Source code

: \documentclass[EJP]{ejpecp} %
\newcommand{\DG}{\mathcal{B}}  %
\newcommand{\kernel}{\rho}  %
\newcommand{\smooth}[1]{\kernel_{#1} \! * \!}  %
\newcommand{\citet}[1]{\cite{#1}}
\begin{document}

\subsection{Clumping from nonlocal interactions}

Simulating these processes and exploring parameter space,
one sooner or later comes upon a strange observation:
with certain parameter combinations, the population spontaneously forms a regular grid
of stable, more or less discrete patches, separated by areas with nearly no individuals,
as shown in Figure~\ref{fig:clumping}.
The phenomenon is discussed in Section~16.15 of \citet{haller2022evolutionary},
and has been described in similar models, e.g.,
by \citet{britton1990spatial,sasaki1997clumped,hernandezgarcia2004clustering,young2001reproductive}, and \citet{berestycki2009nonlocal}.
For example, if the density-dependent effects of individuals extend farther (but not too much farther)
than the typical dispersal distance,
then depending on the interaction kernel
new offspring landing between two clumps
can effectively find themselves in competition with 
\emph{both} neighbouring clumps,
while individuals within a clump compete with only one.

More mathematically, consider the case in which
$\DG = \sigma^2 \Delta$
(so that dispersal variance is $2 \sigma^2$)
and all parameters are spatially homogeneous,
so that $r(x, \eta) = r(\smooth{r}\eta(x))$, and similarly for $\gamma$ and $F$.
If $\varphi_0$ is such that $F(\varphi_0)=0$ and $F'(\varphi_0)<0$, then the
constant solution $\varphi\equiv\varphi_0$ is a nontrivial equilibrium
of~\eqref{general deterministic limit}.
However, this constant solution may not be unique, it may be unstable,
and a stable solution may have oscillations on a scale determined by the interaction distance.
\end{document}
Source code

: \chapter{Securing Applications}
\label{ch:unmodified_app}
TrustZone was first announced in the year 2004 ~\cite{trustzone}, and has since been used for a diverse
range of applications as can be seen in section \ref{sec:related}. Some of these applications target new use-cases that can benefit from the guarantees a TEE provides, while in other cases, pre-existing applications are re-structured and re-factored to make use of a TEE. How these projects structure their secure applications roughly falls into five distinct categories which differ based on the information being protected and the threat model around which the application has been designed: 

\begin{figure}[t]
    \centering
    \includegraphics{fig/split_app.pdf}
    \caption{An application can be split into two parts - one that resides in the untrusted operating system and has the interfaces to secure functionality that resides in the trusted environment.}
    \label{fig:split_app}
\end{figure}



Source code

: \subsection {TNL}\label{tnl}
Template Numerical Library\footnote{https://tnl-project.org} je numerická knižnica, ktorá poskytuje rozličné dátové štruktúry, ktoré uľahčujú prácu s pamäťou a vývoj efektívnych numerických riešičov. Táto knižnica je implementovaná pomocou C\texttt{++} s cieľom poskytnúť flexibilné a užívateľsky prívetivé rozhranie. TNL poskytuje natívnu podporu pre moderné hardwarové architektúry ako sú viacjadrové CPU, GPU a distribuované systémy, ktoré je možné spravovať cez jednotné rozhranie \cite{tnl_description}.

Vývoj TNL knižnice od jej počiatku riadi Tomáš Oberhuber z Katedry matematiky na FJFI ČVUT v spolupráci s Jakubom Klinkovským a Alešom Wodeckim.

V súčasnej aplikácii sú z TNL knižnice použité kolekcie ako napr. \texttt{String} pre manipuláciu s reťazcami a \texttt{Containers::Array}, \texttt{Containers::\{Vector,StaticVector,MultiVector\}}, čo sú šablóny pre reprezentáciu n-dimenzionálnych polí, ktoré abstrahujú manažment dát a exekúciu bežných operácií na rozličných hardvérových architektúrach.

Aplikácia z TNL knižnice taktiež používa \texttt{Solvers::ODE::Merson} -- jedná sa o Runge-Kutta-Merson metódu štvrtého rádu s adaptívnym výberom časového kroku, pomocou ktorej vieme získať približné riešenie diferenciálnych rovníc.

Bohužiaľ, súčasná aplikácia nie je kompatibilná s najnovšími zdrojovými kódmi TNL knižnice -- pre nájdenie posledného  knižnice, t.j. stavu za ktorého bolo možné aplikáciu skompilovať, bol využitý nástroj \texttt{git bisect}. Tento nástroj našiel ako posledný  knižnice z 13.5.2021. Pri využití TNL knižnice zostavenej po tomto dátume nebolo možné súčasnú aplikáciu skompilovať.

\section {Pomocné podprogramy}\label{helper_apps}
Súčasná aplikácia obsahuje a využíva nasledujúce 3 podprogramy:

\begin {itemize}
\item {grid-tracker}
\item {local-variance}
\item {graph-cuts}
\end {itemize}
※ ※ ※
In the listing above, find the line containing "V súčasnej aplikácii" and the line containing "Aplikácia z TNL". Output them and every line between, exactly, and nothing else.

V súčasnej aplikácii sú z TNL knižnice použité kolekcie ako napr. \texttt{String} pre manipuláciu s reťazcami a \texttt{Containers::Array}, \texttt{Containers::\{Vector,StaticVector,MultiVector\}}, čo sú šablóny pre reprezentáciu n-dimenzionálnych polí, ktoré abstrahujú manažment dát a exekúciu bežných operácií na rozličných hardvérových architektúrach.

Aplikácia z TNL knižnice taktiež používa \texttt{Solvers::ODE::Merson} -- jedná sa o Runge-Kutta-Merson metódu štvrtého rádu s adaptívnym výberom časového kroku, pomocou ktorej vieme získať približné riešenie diferenciálnych rovníc.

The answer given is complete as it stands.